> **What this task involves**: Nothing but the lines from the one containing "## Contribution" to the end of the data should be returned, each exactly as written.

> **Data for the task**:
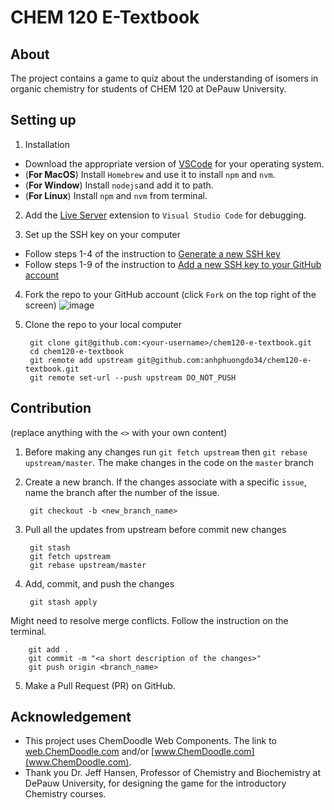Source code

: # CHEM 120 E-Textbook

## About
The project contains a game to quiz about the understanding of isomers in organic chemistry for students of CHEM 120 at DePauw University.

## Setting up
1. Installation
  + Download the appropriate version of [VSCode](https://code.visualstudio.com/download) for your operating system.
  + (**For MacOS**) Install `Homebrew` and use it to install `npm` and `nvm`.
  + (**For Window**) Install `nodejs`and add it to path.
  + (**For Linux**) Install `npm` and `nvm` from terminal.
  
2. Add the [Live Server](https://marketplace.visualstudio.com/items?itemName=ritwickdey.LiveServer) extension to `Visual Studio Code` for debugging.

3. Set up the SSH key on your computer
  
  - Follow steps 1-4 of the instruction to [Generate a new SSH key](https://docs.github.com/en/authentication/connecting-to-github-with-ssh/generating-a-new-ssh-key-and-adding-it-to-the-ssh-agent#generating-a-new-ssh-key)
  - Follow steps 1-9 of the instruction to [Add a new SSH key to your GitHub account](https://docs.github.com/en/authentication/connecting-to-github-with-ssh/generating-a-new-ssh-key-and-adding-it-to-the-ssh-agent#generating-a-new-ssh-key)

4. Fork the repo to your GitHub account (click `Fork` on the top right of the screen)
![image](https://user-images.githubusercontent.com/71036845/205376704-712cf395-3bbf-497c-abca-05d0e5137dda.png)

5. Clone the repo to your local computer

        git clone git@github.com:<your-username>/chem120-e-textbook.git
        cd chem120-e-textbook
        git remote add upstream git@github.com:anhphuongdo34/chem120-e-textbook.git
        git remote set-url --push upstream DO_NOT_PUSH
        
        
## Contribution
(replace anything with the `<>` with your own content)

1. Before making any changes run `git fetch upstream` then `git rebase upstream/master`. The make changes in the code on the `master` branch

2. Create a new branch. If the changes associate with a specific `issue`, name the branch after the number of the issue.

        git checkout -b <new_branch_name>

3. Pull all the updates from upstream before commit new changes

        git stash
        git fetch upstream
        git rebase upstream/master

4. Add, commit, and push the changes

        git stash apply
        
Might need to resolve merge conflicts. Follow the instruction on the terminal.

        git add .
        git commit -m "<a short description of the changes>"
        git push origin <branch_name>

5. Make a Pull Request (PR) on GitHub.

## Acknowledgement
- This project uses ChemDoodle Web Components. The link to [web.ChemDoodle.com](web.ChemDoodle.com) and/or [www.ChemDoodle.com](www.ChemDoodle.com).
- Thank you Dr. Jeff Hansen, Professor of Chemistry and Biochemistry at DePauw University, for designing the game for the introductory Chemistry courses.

> **Result of the task**:
## Contribution
(replace anything with the `<>` with your own content)

1. Before making any changes run `git fetch upstream` then `git rebase upstream/master`. The make changes in the code on the `master` branch

2. Create a new branch. If the changes associate with a specific `issue`, name the branch after the number of the issue.

        git checkout -b <new_branch_name>

3. Pull all the updates from upstream before commit new changes

        git stash
        git fetch upstream
        git rebase upstream/master

4. Add, commit, and push the changes

        git stash apply
        
Might need to resolve merge conflicts. Follow the instruction on the terminal.

        git add .
        git commit -m "<a short description of the changes>"
        git push origin <branch_name>

5. Make a Pull Request (PR) on GitHub.

## Acknowledgement
- This project uses ChemDoodle Web Components. The link to [web.ChemDoodle.com](web.ChemDoodle.com) and/or [www.ChemDoodle.com](www.ChemDoodle.com).
- Thank you Dr. Jeff Hansen, Professor of Chemistry and Biochemistry at DePauw University, for designing the game for the introductory Chemistry courses.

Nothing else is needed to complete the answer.